INFORMATION SHOWN START
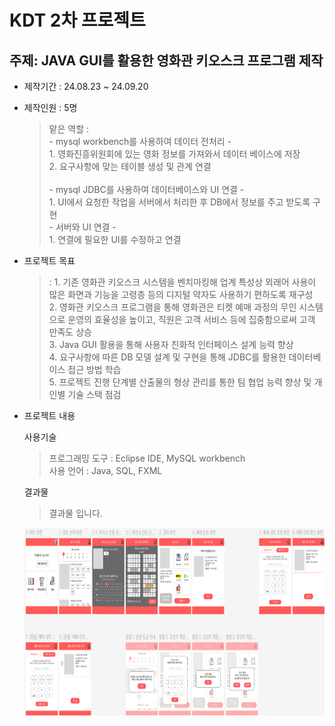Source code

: # KDT 2차 프로젝트

## 주제: JAVA GUI를 활용한 영화관 키오스크 프로그램 제작

* 제작기간 : 24.08.23 ~ 24.09.20

* 제작인원 : 5명 <br>
    > 맡은 역할 : <br>
        \- mysql workbench를 사용하여 데이터 전처리 \- <br>
            1. 영화진흥위원회에 있는 영화 정보를 가져와서 데이터 베이스에 저장 <br>
            2. 요구사항에 맞는 테이블 생성 및 관계 연결 <br><br>
        \- mysql JDBC를 사용하여 데이터베이스와 UI 연결 \- <br>
            1. UI에서 요청한 작업을 서버에서 처리한 후 DB에서 정보를 주고 받도록 구현 <br>
        \- 서버와 UI 연결 \- <br>
            1. 연결에 필요한 UI를 수정하고 연결 <br>

* 프로젝트 목표

    > \: 
        1. 기존 영화관 키오스크 시스템을 벤치마킹해 업계 특성상 외래어 사용이 많은 화면과 기능을 고령층 등의 디지털 약자도 사용하기 편하도록 재구성 <br>
        2. 영화관 키오스크 프로그램을 통해 영화관은 티켓 예매 과정의 무인 시스템으로 운영의 효율성을 높이고, 직원은 고객 서비스 등에 집중함으로써 고객 만족도 상승 <br>
        3. Java GUI 활용을 통해 사용자 친화적 인터페이스 설계 능력 향상 <br>
        4. 요구사항에 따른 DB 모델 설계 및 구현을 통해 JDBC를 활용한 데이터베이스 접근 방법 학습 <br>
        5. 프로젝트 진행 단계별 산출물의 형상 관리를 통한 팀 협업 능력 향상 및 개인별 기술 스택 점검 <br>

* 프로젝트 내용

    사용기술 
    > 프로그래밍 도구 : Eclipse IDE, MySQL workbench <br>
    > 사용 언어 : Java, SQL, FXML

    결과물
    > 결과물 입니다. <br>
    <p align="left">
        <img src = "./문서/최종/kiosk.png", height="300px", width="500px">
    </p>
INFORMATION SHOWN END
### WORK INSTRUCTIONS:
Only this range is to be output: the line that contains "1. 연결에 필요한 UI를 수정하고 연결 <br>" through the last line of the records above, both inclusive.

### REPLY:
            1. 연결에 필요한 UI를 수정하고 연결 <br>

* 프로젝트 목표

    > \: 
        1. 기존 영화관 키오스크 시스템을 벤치마킹해 업계 특성상 외래어 사용이 많은 화면과 기능을 고령층 등의 디지털 약자도 사용하기 편하도록 재구성 <br>
        2. 영화관 키오스크 프로그램을 통해 영화관은 티켓 예매 과정의 무인 시스템으로 운영의 효율성을 높이고, 직원은 고객 서비스 등에 집중함으로써 고객 만족도 상승 <br>
        3. Java GUI 활용을 통해 사용자 친화적 인터페이스 설계 능력 향상 <br>
        4. 요구사항에 따른 DB 모델 설계 및 구현을 통해 JDBC를 활용한 데이터베이스 접근 방법 학습 <br>
        5. 프로젝트 진행 단계별 산출물의 형상 관리를 통한 팀 협업 능력 향상 및 개인별 기술 스택 점검 <br>

* 프로젝트 내용

    사용기술 
    > 프로그래밍 도구 : Eclipse IDE, MySQL workbench <br>
    > 사용 언어 : Java, SQL, FXML

    결과물
    > 결과물 입니다. <br>
    <p align="left">
        <img src = "./문서/최종/kiosk.png", height="300px", width="500px">
    </p>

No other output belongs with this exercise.